**INPUT DATA:**

---*---

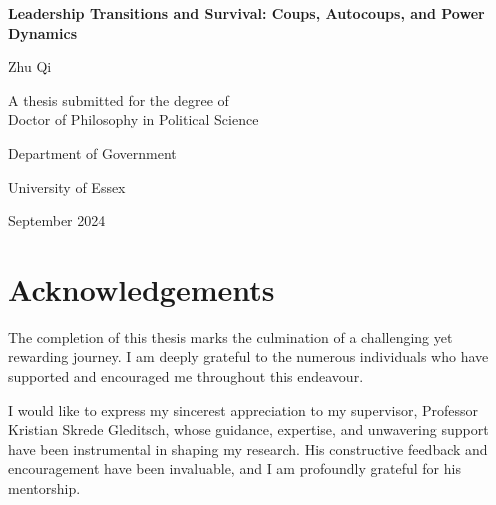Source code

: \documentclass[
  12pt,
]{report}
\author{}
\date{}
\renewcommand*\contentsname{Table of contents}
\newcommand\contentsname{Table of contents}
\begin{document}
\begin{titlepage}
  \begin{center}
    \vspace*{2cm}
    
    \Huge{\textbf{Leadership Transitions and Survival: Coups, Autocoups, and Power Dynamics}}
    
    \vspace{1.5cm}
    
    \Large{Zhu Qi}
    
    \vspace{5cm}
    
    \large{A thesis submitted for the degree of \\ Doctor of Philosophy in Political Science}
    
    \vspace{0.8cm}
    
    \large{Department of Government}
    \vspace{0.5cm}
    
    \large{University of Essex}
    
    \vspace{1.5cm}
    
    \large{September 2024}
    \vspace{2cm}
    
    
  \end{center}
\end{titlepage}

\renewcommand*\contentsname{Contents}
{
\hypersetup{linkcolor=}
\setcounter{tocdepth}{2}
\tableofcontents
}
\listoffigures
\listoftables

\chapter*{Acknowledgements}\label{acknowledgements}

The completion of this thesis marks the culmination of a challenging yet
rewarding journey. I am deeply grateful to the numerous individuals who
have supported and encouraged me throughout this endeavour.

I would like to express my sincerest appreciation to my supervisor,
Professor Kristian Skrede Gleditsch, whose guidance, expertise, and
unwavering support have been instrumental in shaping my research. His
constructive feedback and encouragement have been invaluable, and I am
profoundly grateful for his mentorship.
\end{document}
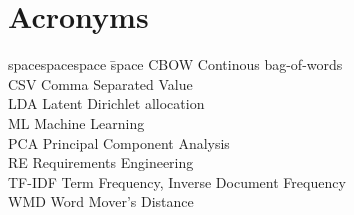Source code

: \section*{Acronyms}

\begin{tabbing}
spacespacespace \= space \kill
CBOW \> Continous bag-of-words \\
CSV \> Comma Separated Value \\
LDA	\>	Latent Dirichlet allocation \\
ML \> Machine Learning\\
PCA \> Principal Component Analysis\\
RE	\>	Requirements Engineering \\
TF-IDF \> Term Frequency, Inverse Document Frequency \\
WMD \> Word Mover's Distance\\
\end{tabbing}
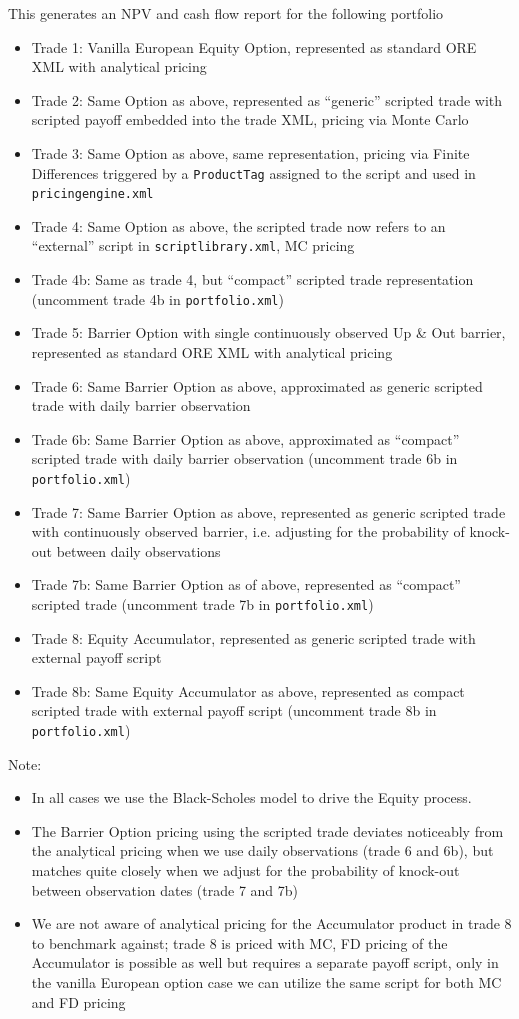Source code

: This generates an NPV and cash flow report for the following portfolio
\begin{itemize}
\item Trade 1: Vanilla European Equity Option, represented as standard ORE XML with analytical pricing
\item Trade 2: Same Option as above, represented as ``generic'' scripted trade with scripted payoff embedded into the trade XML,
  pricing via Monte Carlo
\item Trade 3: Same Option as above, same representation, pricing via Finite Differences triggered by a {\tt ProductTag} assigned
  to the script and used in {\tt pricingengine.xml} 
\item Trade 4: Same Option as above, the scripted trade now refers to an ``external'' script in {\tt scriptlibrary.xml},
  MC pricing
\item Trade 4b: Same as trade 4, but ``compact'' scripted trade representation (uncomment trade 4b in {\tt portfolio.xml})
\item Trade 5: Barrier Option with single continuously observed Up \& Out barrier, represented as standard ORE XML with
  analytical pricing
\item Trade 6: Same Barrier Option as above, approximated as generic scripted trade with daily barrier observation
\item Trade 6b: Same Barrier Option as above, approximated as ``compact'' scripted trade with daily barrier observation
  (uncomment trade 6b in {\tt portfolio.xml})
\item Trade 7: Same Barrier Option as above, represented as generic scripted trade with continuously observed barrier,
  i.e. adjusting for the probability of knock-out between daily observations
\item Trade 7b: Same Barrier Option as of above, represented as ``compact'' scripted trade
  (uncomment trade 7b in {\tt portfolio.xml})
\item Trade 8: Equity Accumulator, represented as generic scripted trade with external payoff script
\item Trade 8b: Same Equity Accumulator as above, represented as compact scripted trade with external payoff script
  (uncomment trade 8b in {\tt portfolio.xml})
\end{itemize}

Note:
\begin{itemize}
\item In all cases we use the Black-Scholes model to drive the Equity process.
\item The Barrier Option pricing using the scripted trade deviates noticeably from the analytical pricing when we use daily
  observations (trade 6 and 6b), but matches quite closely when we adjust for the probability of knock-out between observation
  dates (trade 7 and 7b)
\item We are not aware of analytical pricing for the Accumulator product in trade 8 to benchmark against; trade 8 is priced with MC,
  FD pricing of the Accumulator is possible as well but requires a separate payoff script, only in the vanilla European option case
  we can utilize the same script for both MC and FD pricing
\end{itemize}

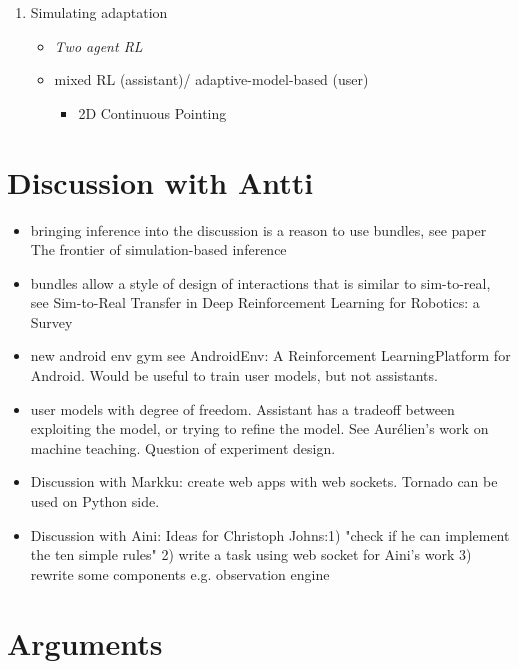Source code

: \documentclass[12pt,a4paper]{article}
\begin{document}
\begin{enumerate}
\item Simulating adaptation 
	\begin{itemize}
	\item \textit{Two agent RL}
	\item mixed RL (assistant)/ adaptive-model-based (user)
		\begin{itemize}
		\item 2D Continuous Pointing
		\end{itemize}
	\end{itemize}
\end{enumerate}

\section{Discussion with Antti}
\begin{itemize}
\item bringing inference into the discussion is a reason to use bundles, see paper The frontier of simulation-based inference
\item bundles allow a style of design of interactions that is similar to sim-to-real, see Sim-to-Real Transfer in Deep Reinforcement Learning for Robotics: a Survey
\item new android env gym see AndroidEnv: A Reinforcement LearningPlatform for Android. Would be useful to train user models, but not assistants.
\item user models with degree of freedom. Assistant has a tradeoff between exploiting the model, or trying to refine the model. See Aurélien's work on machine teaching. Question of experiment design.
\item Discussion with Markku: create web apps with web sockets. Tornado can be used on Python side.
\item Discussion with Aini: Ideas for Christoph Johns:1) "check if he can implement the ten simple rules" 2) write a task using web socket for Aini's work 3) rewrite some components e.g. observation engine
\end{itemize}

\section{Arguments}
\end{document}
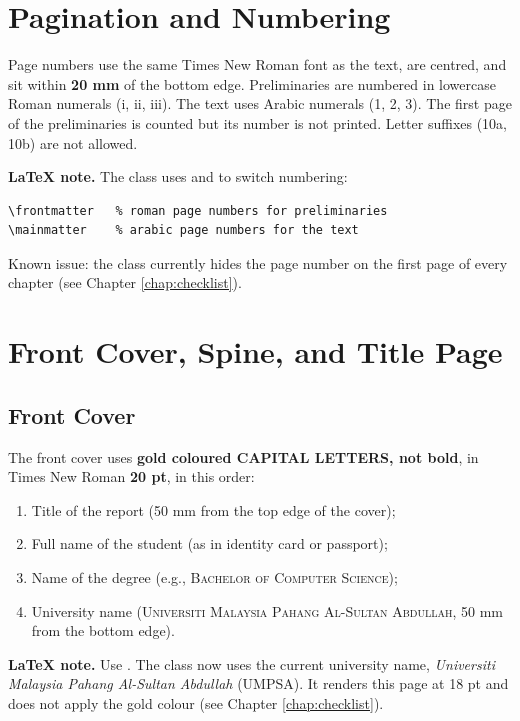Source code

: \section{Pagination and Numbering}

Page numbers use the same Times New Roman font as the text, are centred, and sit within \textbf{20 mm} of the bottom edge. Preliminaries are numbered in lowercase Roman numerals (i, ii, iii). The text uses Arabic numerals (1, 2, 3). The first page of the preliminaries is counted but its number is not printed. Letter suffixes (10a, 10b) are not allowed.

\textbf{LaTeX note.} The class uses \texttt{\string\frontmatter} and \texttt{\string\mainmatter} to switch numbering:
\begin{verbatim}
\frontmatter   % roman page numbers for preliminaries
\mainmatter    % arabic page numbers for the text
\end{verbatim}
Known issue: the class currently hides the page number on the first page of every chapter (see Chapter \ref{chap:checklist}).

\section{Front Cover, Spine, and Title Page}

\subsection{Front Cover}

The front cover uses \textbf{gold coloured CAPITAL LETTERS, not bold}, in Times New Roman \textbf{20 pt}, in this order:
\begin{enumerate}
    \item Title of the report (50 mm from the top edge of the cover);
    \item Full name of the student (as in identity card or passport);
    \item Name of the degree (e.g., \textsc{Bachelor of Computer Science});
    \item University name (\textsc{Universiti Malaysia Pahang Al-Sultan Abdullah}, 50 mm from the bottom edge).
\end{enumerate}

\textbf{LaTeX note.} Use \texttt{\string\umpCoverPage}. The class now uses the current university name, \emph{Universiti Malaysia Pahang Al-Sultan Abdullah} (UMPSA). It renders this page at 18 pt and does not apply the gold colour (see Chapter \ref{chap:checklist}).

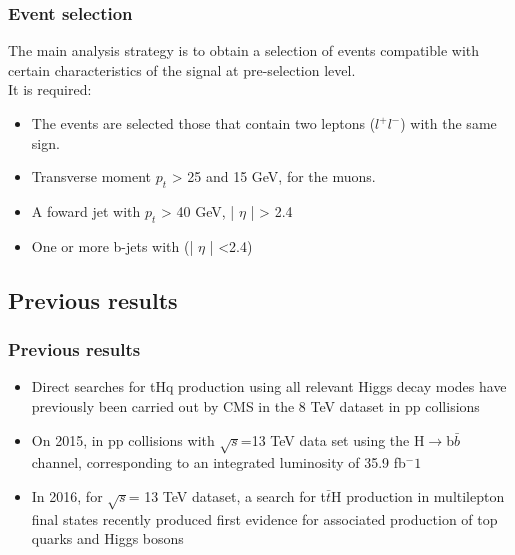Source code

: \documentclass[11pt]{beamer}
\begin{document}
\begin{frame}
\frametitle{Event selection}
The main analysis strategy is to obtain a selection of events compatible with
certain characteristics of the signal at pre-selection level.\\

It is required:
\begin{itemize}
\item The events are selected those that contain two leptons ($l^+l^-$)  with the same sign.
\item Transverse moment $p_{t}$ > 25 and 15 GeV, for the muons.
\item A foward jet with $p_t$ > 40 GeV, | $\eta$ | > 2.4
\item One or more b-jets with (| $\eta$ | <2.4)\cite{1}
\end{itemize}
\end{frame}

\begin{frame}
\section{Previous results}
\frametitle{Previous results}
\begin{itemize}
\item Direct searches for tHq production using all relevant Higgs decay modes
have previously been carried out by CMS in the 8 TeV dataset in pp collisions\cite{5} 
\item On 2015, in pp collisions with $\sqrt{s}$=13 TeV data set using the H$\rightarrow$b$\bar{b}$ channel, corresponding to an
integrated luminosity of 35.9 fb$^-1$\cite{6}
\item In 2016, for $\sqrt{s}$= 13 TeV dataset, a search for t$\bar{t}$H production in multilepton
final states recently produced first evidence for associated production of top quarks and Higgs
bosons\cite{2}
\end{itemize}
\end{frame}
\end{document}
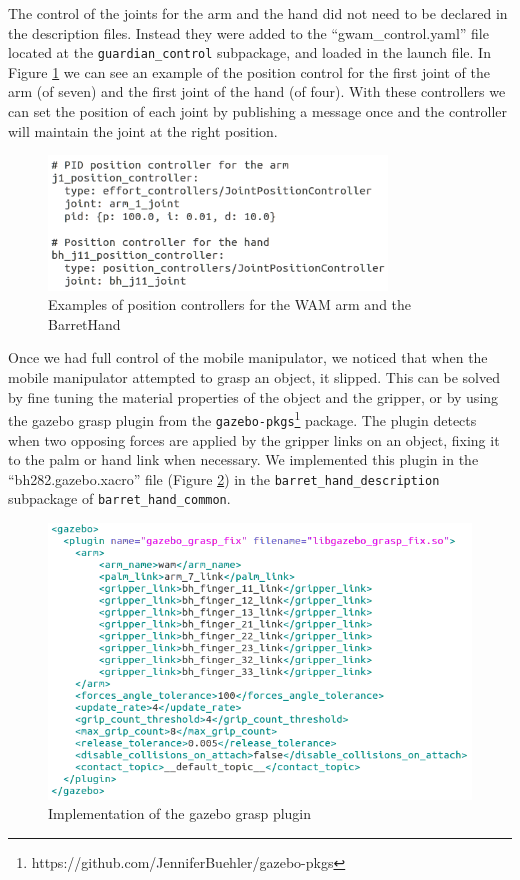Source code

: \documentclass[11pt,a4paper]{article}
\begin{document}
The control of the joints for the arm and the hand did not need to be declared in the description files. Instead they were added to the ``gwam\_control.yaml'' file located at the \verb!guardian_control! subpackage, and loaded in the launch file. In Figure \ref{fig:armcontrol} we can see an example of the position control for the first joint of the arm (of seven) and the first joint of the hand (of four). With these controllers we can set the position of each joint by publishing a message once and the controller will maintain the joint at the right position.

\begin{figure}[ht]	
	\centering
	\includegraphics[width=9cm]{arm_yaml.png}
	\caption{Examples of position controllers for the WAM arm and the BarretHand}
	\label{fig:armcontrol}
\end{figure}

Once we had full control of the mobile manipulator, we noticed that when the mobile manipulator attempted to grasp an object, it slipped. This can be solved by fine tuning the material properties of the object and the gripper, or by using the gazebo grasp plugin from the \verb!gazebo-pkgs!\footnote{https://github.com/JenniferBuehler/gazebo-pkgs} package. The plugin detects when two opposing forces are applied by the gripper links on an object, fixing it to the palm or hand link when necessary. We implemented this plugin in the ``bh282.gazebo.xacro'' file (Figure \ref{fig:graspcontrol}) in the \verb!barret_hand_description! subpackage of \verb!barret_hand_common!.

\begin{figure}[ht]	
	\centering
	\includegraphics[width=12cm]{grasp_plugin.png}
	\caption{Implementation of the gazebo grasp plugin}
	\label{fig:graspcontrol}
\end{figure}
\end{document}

---*---

**WHAT TO WORK ON:**
Return only the number of lines in the records above that include the string "grateful".

**EXPECTED OUTPUT:**
2